::: Task data

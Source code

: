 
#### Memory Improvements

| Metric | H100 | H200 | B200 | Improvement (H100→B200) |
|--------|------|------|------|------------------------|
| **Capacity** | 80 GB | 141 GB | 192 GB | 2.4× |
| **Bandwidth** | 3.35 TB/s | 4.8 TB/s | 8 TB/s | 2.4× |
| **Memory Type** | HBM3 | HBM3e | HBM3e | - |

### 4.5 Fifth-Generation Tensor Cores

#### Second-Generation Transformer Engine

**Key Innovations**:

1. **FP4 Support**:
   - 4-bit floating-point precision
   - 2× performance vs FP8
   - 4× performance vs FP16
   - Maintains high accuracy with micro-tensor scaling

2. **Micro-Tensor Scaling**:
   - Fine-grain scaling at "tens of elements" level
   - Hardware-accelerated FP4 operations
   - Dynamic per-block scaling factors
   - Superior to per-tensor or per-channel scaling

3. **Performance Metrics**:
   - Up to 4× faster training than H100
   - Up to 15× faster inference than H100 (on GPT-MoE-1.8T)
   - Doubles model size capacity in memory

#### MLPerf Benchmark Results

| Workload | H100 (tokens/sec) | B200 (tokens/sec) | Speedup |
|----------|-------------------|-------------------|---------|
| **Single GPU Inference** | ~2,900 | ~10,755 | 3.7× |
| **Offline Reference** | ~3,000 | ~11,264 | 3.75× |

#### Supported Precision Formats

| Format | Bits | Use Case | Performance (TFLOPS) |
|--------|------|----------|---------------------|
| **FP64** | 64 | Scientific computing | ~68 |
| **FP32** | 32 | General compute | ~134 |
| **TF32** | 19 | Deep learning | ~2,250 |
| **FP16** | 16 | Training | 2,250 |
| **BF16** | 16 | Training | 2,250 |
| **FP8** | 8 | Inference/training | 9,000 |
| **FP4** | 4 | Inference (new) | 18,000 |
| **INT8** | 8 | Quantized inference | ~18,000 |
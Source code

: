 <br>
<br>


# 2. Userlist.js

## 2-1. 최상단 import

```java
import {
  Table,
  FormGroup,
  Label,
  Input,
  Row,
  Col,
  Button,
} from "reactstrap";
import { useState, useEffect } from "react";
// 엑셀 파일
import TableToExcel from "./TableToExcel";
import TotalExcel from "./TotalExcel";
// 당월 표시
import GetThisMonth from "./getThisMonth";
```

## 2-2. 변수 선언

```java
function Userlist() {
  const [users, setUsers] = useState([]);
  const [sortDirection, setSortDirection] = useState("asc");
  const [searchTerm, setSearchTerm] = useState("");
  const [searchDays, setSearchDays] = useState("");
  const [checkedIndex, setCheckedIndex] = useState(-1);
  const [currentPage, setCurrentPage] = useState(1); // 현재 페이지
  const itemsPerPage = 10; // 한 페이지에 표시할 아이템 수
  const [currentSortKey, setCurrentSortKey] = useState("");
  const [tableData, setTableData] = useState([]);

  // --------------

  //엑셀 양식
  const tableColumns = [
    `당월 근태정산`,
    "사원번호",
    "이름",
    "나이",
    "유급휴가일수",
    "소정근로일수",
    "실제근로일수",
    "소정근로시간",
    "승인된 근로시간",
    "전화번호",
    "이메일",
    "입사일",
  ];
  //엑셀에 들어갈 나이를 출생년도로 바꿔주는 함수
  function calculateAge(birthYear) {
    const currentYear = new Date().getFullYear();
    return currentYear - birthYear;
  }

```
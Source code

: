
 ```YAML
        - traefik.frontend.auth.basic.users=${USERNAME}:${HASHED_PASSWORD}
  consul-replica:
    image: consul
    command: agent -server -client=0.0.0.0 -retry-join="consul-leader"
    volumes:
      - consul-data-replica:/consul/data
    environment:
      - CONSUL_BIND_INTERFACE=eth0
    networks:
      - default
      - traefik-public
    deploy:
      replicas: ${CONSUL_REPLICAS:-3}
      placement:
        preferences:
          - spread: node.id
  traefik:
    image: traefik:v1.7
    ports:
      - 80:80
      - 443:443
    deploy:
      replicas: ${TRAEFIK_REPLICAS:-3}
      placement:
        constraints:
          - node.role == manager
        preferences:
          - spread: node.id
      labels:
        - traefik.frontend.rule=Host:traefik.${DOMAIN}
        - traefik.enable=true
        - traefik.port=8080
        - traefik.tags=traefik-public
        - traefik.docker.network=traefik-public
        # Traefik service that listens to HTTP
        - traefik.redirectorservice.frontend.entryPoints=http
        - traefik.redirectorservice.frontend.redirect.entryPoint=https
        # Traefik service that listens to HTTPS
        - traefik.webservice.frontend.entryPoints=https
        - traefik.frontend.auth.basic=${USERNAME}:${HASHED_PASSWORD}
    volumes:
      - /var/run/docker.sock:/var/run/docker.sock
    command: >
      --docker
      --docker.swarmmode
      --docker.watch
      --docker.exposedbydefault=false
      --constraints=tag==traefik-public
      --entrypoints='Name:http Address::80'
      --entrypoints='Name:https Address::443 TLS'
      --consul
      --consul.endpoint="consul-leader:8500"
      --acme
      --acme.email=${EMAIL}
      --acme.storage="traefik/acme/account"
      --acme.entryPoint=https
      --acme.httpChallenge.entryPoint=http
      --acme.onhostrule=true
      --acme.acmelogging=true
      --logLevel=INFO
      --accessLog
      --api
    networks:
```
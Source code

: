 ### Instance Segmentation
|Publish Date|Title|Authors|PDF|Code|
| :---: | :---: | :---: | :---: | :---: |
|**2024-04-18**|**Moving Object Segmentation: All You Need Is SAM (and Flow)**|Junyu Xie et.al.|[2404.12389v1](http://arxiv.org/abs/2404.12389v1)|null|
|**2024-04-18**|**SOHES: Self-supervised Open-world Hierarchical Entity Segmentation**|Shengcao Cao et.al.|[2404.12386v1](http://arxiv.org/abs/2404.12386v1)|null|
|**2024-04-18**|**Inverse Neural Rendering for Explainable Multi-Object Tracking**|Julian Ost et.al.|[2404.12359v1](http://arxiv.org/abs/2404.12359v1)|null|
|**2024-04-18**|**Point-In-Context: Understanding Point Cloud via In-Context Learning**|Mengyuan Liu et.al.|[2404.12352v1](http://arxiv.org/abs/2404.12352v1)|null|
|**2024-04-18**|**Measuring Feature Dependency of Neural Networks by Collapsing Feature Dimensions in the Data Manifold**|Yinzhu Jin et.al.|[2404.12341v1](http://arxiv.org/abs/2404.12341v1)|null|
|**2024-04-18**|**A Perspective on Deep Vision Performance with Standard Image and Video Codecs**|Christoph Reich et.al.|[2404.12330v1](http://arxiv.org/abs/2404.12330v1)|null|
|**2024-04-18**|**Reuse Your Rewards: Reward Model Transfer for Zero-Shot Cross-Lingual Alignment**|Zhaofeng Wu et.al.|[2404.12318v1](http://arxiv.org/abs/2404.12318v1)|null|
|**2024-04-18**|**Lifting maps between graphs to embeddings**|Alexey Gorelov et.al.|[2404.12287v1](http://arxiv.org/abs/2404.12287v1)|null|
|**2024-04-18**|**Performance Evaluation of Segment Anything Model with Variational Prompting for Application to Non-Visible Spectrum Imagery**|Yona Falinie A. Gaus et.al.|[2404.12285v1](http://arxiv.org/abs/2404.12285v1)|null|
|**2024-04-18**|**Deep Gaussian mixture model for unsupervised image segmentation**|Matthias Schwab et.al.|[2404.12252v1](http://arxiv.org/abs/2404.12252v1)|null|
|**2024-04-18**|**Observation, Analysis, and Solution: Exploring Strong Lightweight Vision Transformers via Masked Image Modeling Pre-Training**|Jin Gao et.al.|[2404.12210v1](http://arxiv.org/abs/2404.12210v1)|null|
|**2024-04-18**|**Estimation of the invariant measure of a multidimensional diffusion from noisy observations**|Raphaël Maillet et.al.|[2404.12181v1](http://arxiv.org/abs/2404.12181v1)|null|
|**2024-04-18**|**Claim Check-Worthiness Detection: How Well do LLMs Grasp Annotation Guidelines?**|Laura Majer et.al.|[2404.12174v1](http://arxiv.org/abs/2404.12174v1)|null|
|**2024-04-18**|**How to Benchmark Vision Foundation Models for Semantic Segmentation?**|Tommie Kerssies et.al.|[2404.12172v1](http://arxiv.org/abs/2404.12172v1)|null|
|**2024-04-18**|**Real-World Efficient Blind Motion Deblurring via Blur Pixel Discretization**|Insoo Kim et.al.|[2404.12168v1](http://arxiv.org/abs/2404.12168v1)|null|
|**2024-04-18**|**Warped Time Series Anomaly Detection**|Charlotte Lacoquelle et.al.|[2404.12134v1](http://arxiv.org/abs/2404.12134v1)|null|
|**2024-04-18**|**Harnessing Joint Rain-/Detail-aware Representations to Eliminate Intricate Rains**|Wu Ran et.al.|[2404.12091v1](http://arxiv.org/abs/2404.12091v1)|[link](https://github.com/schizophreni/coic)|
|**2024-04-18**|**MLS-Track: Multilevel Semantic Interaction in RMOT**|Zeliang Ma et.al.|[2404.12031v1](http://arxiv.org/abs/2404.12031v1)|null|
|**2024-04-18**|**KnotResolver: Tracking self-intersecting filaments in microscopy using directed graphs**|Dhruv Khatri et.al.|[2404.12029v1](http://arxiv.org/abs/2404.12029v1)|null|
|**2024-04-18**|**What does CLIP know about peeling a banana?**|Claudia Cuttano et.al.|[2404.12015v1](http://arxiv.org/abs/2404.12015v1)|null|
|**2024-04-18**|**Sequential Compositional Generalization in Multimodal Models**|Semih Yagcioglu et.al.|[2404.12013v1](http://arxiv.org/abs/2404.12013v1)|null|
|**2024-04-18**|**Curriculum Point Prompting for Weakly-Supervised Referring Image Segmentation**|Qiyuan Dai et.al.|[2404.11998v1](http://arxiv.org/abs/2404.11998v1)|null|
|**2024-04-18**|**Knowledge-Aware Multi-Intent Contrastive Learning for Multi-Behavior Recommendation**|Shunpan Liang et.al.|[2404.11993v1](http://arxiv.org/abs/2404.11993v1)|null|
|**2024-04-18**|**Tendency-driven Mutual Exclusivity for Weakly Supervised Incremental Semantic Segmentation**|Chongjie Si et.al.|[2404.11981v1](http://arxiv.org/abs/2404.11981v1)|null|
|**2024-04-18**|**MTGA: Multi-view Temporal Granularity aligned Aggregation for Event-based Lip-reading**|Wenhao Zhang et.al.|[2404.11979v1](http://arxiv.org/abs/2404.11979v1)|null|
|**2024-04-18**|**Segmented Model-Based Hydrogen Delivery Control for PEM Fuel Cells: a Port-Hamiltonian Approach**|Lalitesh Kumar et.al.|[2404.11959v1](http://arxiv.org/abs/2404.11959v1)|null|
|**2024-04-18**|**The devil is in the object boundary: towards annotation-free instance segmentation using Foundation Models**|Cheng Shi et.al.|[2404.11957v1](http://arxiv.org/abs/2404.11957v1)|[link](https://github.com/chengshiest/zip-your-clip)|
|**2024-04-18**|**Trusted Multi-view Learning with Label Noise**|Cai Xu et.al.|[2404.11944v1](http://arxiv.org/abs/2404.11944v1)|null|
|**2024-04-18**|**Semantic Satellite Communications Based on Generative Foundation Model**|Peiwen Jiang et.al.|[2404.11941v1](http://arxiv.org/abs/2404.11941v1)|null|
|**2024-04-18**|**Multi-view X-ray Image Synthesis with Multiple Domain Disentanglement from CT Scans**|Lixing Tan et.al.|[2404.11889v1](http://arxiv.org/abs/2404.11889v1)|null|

::::::

## Aim of the exercise
Begin with the top line of the material and go as far as the line with "- Up to 4× faster training than H100". Set down those lines exactly, both ends included, and nothing more.

## Solution to this exercise
Source code

: 
#### Memory Improvements

| Metric | H100 | H200 | B200 | Improvement (H100→B200) |
|--------|------|------|------|------------------------|
| **Capacity** | 80 GB | 141 GB | 192 GB | 2.4× |
| **Bandwidth** | 3.35 TB/s | 4.8 TB/s | 8 TB/s | 2.4× |
| **Memory Type** | HBM3 | HBM3e | HBM3e | - |

### 4.5 Fifth-Generation Tensor Cores

#### Second-Generation Transformer Engine

**Key Innovations**:

1. **FP4 Support**:
   - 4-bit floating-point precision
   - 2× performance vs FP8
   - 4× performance vs FP16
   - Maintains high accuracy with micro-tensor scaling

2. **Micro-Tensor Scaling**:
   - Fine-grain scaling at "tens of elements" level
   - Hardware-accelerated FP4 operations
   - Dynamic per-block scaling factors
   - Superior to per-tensor or per-channel scaling

3. **Performance Metrics**:
   - Up to 4× faster training than H100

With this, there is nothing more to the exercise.